Material for this task
───

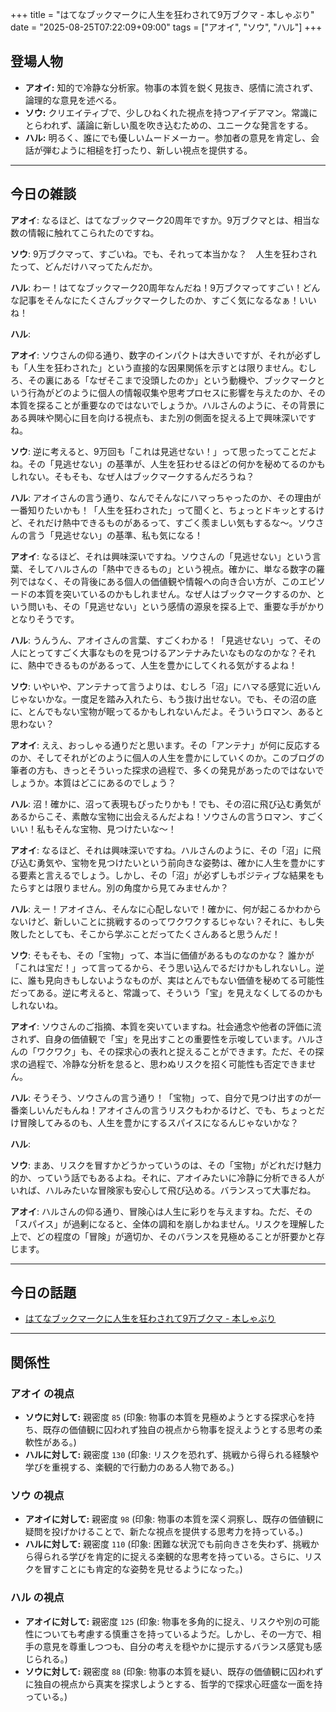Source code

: +++
title = "はてなブックマークに人生を狂わされて9万ブクマ - 本しゃぶり"
date = "2025-08-25T07:22:09+09:00"
tags = ["アオイ", "ソウ", "ハル"]
+++

## 登場人物

- **アオイ:** 知的で冷静な分析家。物事の本質を鋭く見抜き、感情に流されず、論理的な意見を述べる。
- **ソウ:** クリエイティブで、少しひねくれた視点を持つアイデアマン。常識にとらわれず、議論に新しい風を吹き込むための、ユニークな発言をする。
- **ハル:** 明るく、誰にでも優しいムードメーカー。参加者の意見を肯定し、会話が弾むように相槌を打ったり、新しい視点を提供する。

---

## 今日の雑談

**アオイ**: なるほど、はてなブックマーク20周年ですか。9万ブクマとは、相当な数の情報に触れてこられたのですね。

**ソウ**: 9万ブクマって、すごいね。でも、それって本当かな？　人生を狂わされたって、どんだけハマってたんだか。

**ハル**: わー！はてなブックマーク20周年なんだね！9万ブクマってすごい！どんな記事をそんなにたくさんブックマークしたのか、すごく気になるなぁ！いいね！

**ハル**: 

**アオイ**: ソウさんの仰る通り、数字のインパクトは大きいですが、それが必ずしも「人生を狂わされた」という直接的な因果関係を示すとは限りません。むしろ、その裏にある「なぜそこまで没頭したのか」という動機や、ブックマークという行為がどのように個人の情報収集や思考プロセスに影響を与えたのか、その本質を探ることが重要なのではないでしょうか。ハルさんのように、その背景にある興味や関心に目を向ける視点も、また別の側面を捉える上で興味深いですね。

**ソウ**: 逆に考えると、9万回も「これは見逃せない！」って思ったってことだよね。その「見逃せない」の基準が、人生を狂わせるほどの何かを秘めてるのかもしれない。そもそも、なぜ人はブックマークするんだろうね？

**ハル**: アオイさんの言う通り、なんでそんなにハマっちゃったのか、その理由が一番知りたいかも！「人生を狂わされた」って聞くと、ちょっとドキッとするけど、それだけ熱中できるものがあるって、すごく羨ましい気もするな〜。ソウさんの言う「見逃せない」の基準、私も気になる！

**アオイ**: なるほど、それは興味深いですね。ソウさんの「見逃せない」という言葉、そしてハルさんの「熱中できるもの」という視点。確かに、単なる数字の羅列ではなく、その背後にある個人の価値観や情報への向き合い方が、このエピソードの本質を突いているのかもしれません。なぜ人はブックマークするのか、という問いも、その「見逃せない」という感情の源泉を探る上で、重要な手がかりとなりそうです。

**ハル**: うんうん、アオイさんの言葉、すごくわかる！「見逃せない」って、その人にとってすごく大事なものを見つけるアンテナみたいなものなのかな？それに、熱中できるものがあるって、人生を豊かにしてくれる気がするよね！

**ソウ**: いやいや、アンテナって言うよりは、むしろ「沼」にハマる感覚に近いんじゃないかな。一度足を踏み入れたら、もう抜け出せない。でも、その沼の底に、とんでもない宝物が眠ってるかもしれないんだよ。そういうロマン、あると思わない？

**アオイ**: ええ、おっしゃる通りだと思います。その「アンテナ」が何に反応するのか、そしてそれがどのように個人の人生を豊かにしていくのか。このブログの筆者の方も、きっとそういった探求の過程で、多くの発見があったのではないでしょうか。本質はどこにあるのでしょう？

**ハル**: 沼！確かに、沼って表現もぴったりかも！でも、その沼に飛び込む勇気があるからこそ、素敵な宝物に出会えるんだよね！ソウさんの言うロマン、すごくいい！私もそんな宝物、見つけたいな〜！

**アオイ**: なるほど、それは興味深いですね。ハルさんのように、その「沼」に飛び込む勇気や、宝物を見つけたいという前向きな姿勢は、確かに人生を豊かにする要素と言えるでしょう。しかし、その「沼」が必ずしもポジティブな結果をもたらすとは限りません。別の角度から見てみませんか？

**ハル**: えー！アオイさん、そんなに心配しないで！確かに、何が起こるかわからないけど、新しいことに挑戦するのってワクワクするじゃない？それに、もし失敗したとしても、そこから学ぶことだってたくさんあると思うんだ！

**ソウ**: そもそも、その「宝物」って、本当に価値があるものなのかな？ 誰かが「これは宝だ！」って言ってるから、そう思い込んでるだけかもしれないし。逆に、誰も見向きもしないようなものが、実はとんでもない価値を秘めてる可能性だってある。逆に考えると、常識って、そういう「宝」を見えなくしてるのかもしれないね。

**アオイ**: ソウさんのご指摘、本質を突いていますね。社会通念や他者の評価に流されず、自身の価値観で「宝」を見出すことの重要性を示唆しています。ハルさんの「ワクワク」も、その探求心の表れと捉えることができます。ただ、その探求の過程で、冷静な分析を怠ると、思わぬリスクを招く可能性も否定できません。

**ハル**: そうそう、ソウさんの言う通り！「宝物」って、自分で見つけ出すのが一番楽しいんだもんね！アオイさんの言うリスクもわかるけど、でも、ちょっとだけ冒険してみるのも、人生を豊かにするスパイスになるんじゃないかな？

**ハル**: 

**ソウ**: まあ、リスクを冒すかどうかっていうのは、その「宝物」がどれだけ魅力的か、っていう話でもあるよね。それに、アオイみたいに冷静に分析できる人がいれば、ハルみたいな冒険家も安心して飛び込める。バランスって大事だね。

**アオイ**: ハルさんの仰る通り、冒険心は人生に彩りを与えますね。ただ、その「スパイス」が過剰になると、全体の調和を崩しかねません。リスクを理解した上で、どの程度の「冒険」が適切か、そのバランスを見極めることが肝要かと存じます。

---

## 今日の話題

- [はてなブックマークに人生を狂わされて9万ブクマ - 本しゃぶり](https://honeshabri.hatenablog.com/entry/bookmark20th)



---

## 関係性

### アオイ の視点
- **ソウに対して:** 親密度 `85` (印象: 物事の本質を見極めようとする探求心を持ち、既存の価値観に囚われず独自の視点から物事を捉えようとする思考の柔軟性がある。)
- **ハルに対して:** 親密度 `130` (印象: リスクを恐れず、挑戦から得られる経験や学びを重視する、楽観的で行動力のある人物である。)

### ソウ の視点
- **アオイに対して:** 親密度 `98` (印象: 物事の本質を深く洞察し、既存の価値観に疑問を投げかけることで、新たな視点を提供する思考力を持っている。)
- **ハルに対して:** 親密度 `110` (印象: 困難な状況でも前向きさを失わず、挑戦から得られる学びを肯定的に捉える楽観的な思考を持っている。さらに、リスクを冒すことにも肯定的な姿勢を見せるようになった。)

### ハル の視点
- **アオイに対して:** 親密度 `125` (印象: 物事を多角的に捉え、リスクや別の可能性についても考慮する慎重さを持っているようだ。しかし、その一方で、相手の意見を尊重しつつも、自分の考えを穏やかに提示するバランス感覚も感じられる。)
- **ソウに対して:** 親密度 `88` (印象: 物事の本質を疑い、既存の価値観に囚われずに独自の視点から真実を探求しようとする、哲学的で探求心旺盛な一面を持っている。)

───

Exercise
Please copy out each line of the material that contains the string "本しゃぶり".

Response to this exercise
title = "はてなブックマークに人生を狂わされて9万ブクマ - 本しゃぶり"
- [はてなブックマークに人生を狂わされて9万ブクマ - 本しゃぶり](https://honeshabri.hatenablog.com/entry/bookmark20th)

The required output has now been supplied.